As Binance is recovering from regulatory backlashes, the management of the exchange have started making moves to comply with the regulations of each local jurisdiction.
On this note, Binance announced to have “discontinued” some of its product offerings that relate to Korea. Thus, Korean users would no longer be able to use the Korean Won (KRW) in making transactions or any crypto-related activities.
In lieu of this, the exchange announced that the Korean language support on its website would no longer be available. Therefore, Korean natives who don’t understand English would not be able to interact with Binance website.
In terms of funding or withdrawing from their wallets, the Korean Won payment options would cease to be available as it would be disabled from the backend.
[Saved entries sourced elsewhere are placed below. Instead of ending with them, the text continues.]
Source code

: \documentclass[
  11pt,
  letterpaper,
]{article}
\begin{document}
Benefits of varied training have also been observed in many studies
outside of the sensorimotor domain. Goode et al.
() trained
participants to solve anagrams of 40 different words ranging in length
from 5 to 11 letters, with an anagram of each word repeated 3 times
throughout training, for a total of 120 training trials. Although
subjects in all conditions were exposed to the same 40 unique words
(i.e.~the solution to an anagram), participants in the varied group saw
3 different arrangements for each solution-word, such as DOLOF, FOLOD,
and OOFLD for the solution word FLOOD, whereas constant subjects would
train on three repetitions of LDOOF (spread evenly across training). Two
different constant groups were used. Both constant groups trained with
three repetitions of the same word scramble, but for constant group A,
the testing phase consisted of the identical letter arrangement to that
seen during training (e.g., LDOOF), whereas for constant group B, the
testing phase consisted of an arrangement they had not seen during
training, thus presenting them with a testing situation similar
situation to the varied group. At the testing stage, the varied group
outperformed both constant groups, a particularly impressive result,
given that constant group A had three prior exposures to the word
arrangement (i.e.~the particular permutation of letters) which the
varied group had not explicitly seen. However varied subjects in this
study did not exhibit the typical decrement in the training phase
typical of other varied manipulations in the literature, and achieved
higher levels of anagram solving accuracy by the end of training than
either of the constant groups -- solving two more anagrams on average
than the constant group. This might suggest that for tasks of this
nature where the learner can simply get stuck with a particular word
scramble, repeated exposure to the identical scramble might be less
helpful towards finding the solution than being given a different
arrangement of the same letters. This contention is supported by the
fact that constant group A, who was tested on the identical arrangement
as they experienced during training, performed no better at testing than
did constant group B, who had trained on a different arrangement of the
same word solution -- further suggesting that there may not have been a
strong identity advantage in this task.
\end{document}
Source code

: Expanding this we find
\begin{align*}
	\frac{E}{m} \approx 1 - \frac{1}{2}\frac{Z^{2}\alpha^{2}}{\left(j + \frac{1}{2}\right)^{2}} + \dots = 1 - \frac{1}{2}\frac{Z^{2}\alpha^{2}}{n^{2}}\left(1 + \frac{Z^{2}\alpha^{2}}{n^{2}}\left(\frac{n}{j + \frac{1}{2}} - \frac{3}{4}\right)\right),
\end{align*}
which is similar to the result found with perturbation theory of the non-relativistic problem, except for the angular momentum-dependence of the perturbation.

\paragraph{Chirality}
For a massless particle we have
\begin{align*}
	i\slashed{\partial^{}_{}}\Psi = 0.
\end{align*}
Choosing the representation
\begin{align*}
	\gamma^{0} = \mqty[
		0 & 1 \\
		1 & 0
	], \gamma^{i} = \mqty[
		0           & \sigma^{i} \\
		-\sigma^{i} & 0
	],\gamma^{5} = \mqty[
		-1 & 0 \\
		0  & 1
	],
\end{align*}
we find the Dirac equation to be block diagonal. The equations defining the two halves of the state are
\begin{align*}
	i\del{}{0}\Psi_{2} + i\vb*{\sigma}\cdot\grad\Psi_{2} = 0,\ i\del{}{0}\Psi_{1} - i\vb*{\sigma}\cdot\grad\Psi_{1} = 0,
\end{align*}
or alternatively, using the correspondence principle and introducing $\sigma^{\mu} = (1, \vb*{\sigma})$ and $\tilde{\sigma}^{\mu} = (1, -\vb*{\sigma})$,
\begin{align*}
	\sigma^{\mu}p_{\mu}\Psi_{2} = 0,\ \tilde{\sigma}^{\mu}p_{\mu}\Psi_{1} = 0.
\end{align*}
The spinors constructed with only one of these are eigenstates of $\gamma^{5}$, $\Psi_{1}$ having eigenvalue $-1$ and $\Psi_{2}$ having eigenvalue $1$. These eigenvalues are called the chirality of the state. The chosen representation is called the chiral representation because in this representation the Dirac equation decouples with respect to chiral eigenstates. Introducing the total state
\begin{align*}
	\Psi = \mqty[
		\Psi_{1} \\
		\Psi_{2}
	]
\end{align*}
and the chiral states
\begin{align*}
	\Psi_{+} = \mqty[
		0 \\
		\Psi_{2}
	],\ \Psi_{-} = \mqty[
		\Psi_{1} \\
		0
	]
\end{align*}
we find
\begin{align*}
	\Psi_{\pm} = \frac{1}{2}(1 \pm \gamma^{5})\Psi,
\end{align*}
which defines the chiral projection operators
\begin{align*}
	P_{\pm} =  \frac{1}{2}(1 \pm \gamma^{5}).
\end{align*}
Furthermore, P2P trades cannot be done in KRW too. Therefore, Binance advised Korean users to wrap up all trades to avoid any potential dispute.
In one word, Binance is restricting most of its products from Korea. On the other hand, some other exchanges are also taking this step while others have totally closed down their product offerings in Korea.
What could have caused this? Recall that the Korean government has updated its regulations demanding foreign exchanges to meet new requirements before September 24 this year; or else, they would be banned.
From this, it could be gleaned that Binance is keen on its goal to comply with regulations. Even more recently, the exchange has also restricted its derivatives from Hong-Kong users.
While this might seem like the exodus of foreign exchanges from Korea, analysts and some users are expectant concerning the eventual outcome of this.